(YOUR INSTRUCTIONS) Within the records below, find each line with the word "사용자가" and copy it out.

[DATA]

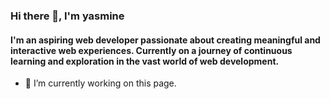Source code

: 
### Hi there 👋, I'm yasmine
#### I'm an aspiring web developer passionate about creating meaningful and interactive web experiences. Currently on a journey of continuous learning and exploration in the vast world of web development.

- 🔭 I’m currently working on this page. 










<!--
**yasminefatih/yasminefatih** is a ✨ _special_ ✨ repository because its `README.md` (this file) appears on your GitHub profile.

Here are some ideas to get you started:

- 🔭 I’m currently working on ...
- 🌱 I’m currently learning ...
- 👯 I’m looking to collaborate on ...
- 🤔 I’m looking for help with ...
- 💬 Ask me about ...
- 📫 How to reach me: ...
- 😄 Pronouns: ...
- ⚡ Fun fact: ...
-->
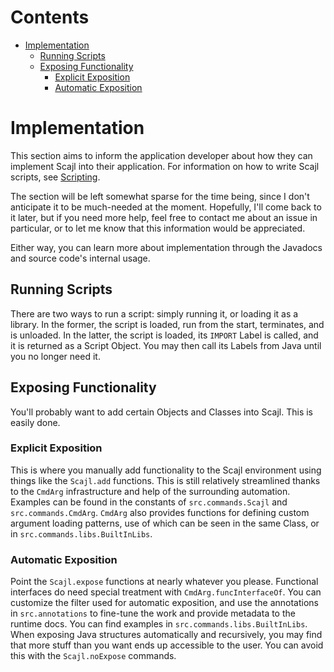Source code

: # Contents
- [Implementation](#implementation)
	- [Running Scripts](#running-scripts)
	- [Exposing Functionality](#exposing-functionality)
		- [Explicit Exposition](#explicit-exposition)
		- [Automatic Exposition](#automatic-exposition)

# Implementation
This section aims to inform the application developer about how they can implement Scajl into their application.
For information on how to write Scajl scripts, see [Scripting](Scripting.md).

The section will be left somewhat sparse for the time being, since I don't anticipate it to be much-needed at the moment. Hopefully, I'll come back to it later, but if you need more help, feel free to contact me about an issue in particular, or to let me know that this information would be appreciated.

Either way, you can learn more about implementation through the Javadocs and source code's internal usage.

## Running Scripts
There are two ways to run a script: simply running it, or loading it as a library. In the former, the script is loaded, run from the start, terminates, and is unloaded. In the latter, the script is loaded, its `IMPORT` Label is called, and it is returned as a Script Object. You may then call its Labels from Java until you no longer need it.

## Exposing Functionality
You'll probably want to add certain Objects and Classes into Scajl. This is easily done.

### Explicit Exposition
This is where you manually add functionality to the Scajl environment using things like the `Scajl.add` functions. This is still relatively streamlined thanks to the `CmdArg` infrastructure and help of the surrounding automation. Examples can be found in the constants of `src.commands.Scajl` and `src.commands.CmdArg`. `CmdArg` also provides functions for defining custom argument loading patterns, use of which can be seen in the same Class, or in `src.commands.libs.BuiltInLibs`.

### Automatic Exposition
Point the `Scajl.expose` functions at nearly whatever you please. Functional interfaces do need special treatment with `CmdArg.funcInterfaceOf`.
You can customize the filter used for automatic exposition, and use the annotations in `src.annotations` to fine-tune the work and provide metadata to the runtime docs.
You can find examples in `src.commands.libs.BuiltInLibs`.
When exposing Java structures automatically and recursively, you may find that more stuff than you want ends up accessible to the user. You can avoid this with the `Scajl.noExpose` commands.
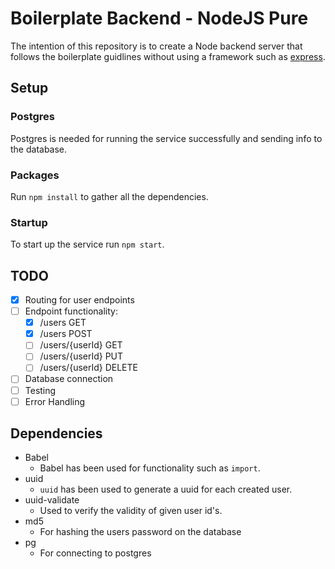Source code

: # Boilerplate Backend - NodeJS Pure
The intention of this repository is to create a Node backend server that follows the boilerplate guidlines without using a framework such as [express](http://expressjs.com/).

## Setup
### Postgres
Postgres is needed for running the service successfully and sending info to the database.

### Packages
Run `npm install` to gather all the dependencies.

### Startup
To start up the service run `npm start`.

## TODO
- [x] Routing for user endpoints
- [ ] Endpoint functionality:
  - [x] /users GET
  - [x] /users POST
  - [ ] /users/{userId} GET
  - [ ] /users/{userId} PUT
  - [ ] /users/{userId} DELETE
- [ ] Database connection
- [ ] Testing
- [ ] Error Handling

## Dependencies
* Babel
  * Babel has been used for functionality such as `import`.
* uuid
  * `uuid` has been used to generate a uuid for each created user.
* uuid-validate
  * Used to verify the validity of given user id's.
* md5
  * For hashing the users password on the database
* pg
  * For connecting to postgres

[/DATA]
[DATA]

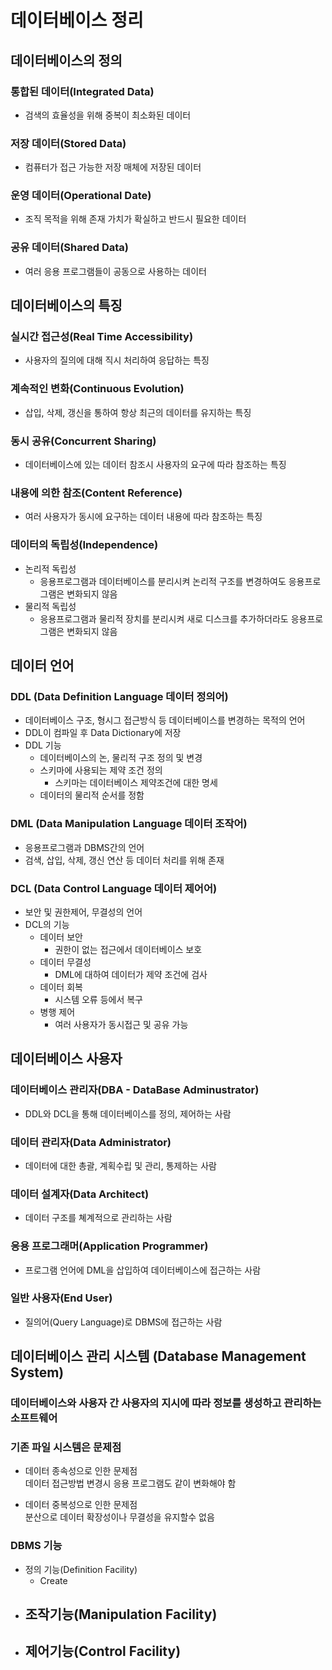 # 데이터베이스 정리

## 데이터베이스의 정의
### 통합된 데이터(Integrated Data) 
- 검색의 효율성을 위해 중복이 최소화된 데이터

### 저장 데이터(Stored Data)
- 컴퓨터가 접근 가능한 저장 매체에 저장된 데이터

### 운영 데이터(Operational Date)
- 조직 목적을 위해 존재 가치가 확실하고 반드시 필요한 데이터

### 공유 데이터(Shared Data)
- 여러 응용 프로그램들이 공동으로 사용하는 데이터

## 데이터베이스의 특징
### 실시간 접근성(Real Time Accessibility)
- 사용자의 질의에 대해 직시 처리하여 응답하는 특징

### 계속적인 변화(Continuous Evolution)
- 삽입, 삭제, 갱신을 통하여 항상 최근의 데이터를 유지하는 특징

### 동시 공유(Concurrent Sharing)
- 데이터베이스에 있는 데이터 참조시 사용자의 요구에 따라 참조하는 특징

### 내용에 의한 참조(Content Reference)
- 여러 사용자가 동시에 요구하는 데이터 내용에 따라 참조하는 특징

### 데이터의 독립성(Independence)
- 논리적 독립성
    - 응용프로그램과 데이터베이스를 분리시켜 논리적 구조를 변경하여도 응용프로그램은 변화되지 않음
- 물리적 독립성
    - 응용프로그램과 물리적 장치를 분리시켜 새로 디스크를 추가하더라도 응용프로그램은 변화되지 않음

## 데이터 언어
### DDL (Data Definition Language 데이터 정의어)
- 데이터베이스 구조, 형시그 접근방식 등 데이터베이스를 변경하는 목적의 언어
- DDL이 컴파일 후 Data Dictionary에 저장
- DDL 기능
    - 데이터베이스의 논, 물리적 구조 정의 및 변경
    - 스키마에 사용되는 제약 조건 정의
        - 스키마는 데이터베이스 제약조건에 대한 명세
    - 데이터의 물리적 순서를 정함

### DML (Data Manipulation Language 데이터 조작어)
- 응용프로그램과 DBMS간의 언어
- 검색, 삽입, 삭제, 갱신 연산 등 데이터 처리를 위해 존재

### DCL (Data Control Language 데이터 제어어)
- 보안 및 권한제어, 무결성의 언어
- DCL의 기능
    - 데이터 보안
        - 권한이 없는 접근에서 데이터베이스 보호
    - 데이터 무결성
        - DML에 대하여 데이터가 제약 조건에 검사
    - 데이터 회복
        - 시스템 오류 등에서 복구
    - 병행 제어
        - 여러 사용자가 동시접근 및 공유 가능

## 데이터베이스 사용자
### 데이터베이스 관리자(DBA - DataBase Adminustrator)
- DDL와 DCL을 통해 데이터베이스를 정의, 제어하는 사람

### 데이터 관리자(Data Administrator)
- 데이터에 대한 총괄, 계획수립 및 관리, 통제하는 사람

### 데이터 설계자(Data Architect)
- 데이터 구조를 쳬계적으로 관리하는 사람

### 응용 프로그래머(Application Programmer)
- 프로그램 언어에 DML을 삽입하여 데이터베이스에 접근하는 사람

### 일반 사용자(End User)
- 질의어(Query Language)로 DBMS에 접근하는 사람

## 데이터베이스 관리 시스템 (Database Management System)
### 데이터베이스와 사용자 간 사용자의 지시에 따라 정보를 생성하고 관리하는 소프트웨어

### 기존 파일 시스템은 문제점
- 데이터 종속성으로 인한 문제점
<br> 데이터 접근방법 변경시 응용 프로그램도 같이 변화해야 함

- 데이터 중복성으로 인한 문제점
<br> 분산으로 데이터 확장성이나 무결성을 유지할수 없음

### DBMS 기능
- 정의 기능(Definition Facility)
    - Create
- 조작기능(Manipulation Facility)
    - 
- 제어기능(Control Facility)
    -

[/DATA]

(YOUR RESPONSE)
- 여러 사용자가 동시에 요구하는 데이터 내용에 따라 참조하는 특징
        - 여러 사용자가 동시접근 및 공유 가능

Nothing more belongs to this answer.